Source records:
== Segment start ==

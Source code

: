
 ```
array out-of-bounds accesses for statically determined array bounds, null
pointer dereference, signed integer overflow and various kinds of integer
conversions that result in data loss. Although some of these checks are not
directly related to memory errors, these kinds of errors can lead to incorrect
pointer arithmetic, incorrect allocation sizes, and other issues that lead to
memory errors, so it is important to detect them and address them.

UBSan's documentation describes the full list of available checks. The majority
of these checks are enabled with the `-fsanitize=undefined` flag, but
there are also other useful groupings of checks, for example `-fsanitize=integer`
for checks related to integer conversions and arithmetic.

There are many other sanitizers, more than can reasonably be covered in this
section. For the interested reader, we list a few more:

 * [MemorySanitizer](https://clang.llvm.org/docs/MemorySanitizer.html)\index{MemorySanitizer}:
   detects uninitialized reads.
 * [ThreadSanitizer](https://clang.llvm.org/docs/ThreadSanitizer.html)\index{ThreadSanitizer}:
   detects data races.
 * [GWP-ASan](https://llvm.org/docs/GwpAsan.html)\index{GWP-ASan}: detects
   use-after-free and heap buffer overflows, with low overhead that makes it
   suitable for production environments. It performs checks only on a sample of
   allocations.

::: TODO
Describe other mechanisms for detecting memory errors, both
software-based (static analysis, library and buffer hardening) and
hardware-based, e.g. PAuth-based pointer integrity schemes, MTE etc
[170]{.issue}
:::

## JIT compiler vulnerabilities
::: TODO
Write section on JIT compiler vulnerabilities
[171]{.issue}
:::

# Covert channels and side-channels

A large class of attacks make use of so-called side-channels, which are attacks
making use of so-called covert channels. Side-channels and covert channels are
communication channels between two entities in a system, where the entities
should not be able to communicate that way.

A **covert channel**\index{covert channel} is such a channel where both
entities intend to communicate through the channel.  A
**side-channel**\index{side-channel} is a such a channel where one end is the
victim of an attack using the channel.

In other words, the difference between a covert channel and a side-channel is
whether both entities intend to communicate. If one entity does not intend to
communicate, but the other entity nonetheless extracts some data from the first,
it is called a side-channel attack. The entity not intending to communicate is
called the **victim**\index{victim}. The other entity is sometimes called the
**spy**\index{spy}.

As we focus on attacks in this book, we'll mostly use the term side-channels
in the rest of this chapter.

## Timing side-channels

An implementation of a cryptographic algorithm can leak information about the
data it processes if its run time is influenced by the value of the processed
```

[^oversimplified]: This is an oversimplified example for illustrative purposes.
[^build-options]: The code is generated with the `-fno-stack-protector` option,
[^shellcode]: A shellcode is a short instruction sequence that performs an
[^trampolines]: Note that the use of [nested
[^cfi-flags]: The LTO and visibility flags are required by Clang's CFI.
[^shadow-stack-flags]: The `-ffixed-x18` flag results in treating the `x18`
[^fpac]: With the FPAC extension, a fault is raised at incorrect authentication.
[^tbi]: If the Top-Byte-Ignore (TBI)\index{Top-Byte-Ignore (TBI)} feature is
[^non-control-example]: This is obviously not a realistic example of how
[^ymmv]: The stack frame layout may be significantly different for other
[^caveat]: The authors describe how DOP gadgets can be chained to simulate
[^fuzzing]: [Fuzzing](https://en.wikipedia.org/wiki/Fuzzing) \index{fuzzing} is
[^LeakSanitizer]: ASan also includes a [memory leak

== Segment end ==
== Segment start ==

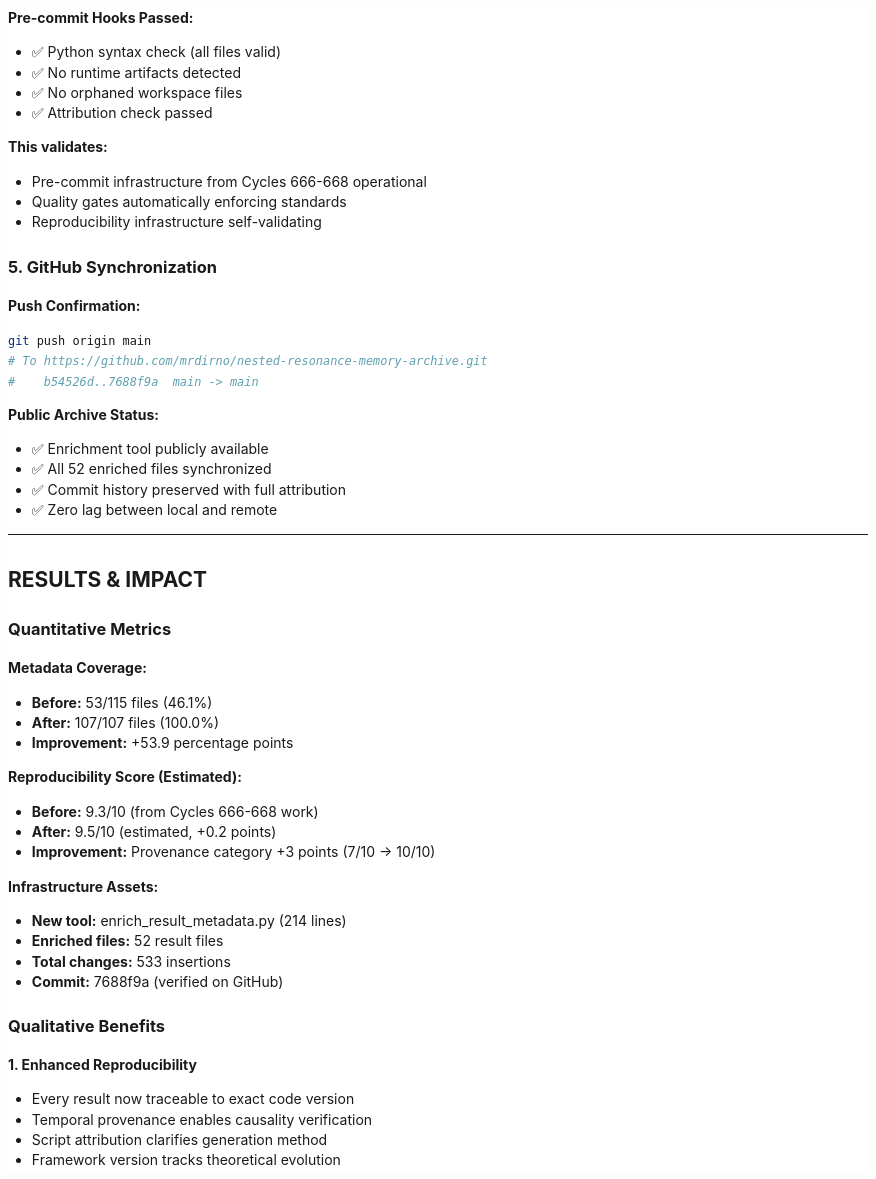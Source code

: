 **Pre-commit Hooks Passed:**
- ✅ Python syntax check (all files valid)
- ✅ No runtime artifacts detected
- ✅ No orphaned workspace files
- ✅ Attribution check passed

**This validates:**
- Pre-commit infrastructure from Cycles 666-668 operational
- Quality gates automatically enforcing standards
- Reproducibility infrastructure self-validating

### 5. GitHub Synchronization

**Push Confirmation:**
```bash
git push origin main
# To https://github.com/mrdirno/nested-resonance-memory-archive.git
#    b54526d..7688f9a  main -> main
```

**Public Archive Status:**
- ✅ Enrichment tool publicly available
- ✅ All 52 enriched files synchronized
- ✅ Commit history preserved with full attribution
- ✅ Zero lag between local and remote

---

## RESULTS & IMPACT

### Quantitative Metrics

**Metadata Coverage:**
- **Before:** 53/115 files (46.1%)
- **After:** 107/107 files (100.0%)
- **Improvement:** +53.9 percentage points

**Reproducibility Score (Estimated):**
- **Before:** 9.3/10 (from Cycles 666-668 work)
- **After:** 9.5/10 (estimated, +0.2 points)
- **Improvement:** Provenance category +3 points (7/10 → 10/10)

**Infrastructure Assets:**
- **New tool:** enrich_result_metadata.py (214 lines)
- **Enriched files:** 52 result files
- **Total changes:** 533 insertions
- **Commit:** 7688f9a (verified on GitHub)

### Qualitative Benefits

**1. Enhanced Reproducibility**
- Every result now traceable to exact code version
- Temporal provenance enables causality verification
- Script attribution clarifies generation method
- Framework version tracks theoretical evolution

== Segment end ==
== Segment start ==

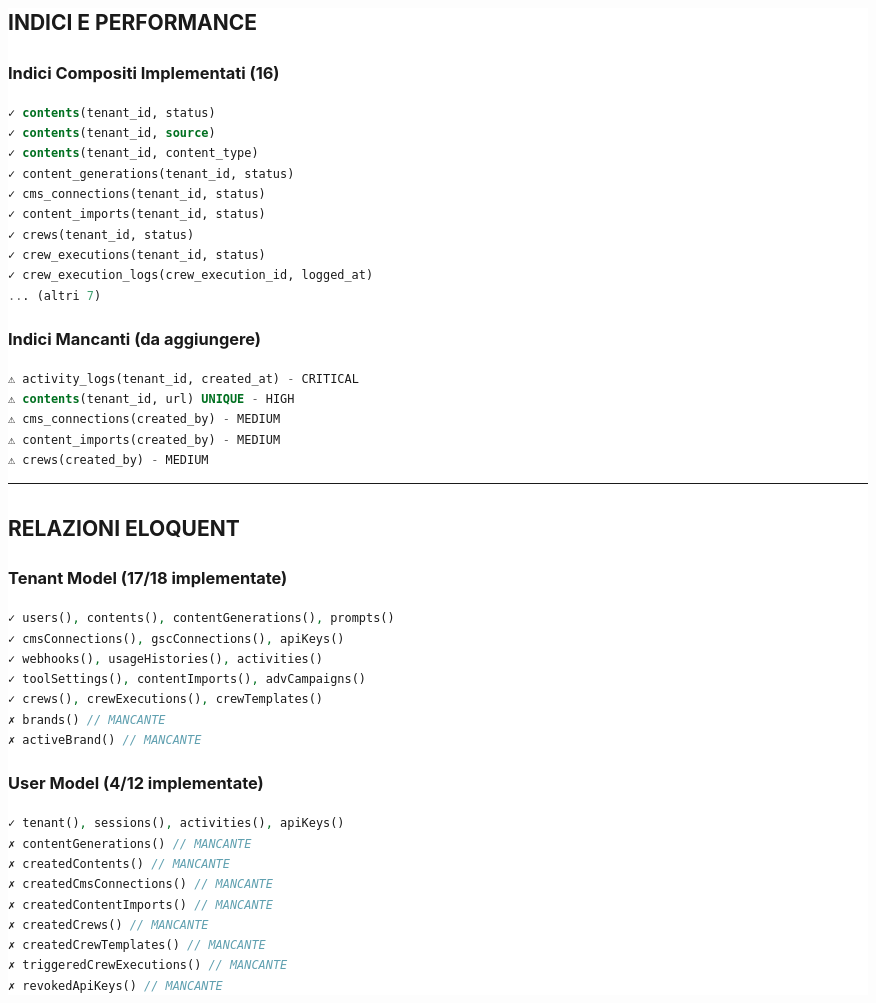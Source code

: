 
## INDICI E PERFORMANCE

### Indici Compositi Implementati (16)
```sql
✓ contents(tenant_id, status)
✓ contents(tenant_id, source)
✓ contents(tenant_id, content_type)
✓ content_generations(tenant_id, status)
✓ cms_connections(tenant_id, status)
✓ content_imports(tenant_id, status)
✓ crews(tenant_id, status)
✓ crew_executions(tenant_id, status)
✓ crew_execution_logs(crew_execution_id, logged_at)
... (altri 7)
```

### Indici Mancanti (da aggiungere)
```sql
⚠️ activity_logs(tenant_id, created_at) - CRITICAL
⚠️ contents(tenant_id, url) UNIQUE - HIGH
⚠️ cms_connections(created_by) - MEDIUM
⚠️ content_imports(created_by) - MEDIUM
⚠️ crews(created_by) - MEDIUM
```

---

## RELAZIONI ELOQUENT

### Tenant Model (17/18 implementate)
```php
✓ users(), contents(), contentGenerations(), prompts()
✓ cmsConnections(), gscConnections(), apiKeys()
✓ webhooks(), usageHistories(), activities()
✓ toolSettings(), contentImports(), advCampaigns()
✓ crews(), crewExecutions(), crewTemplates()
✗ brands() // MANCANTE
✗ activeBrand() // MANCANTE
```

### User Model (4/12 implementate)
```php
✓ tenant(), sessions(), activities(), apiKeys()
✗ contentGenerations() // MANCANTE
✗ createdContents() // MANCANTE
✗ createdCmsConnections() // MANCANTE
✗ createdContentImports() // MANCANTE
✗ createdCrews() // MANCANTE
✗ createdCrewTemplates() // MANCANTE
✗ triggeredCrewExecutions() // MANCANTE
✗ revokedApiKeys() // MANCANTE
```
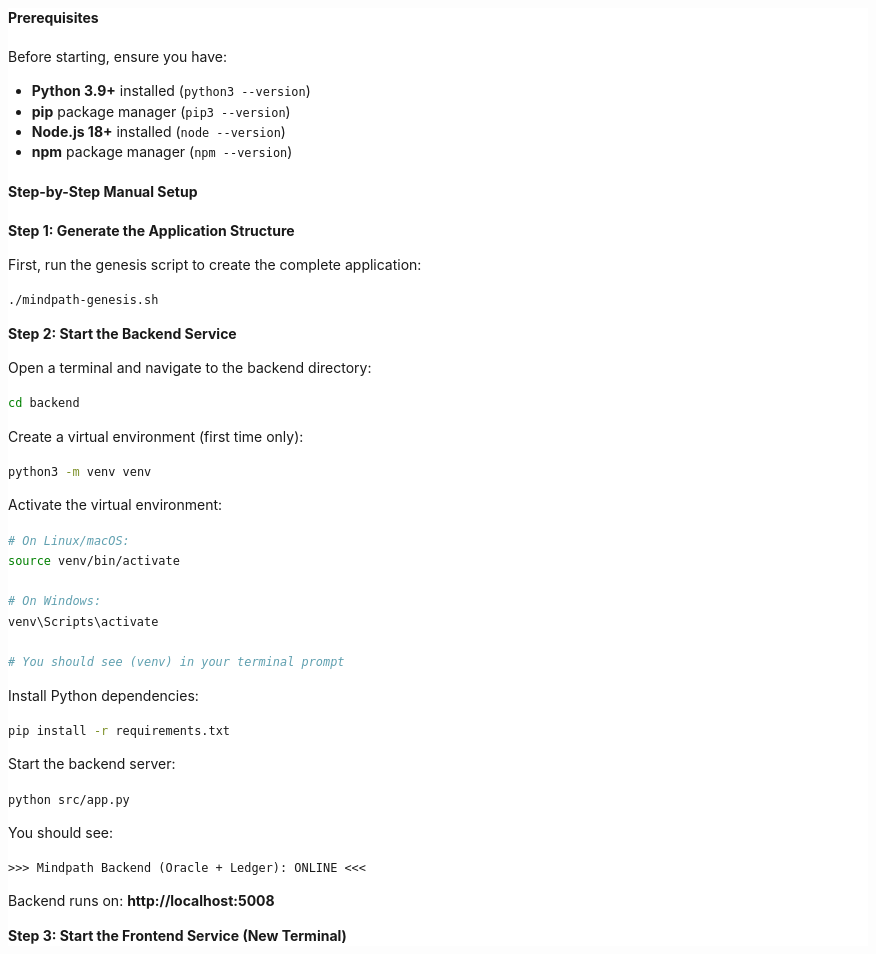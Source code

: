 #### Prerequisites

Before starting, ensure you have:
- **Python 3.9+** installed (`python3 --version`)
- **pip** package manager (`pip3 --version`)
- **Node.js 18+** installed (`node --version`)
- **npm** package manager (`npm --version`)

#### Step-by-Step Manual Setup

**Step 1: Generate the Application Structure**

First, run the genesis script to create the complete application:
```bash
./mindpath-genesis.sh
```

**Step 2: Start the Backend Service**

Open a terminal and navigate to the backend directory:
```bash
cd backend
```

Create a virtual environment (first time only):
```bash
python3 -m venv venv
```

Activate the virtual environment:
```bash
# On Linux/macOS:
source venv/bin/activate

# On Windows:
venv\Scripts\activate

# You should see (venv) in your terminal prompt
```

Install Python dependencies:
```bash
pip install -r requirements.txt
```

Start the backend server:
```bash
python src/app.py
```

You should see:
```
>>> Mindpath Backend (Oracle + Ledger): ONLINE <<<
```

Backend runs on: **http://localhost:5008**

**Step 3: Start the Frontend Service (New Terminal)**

== Segment end ==

Instructions to follow:
The answer should be a single number: how many lines in the records contain "related".

Output of the task:
2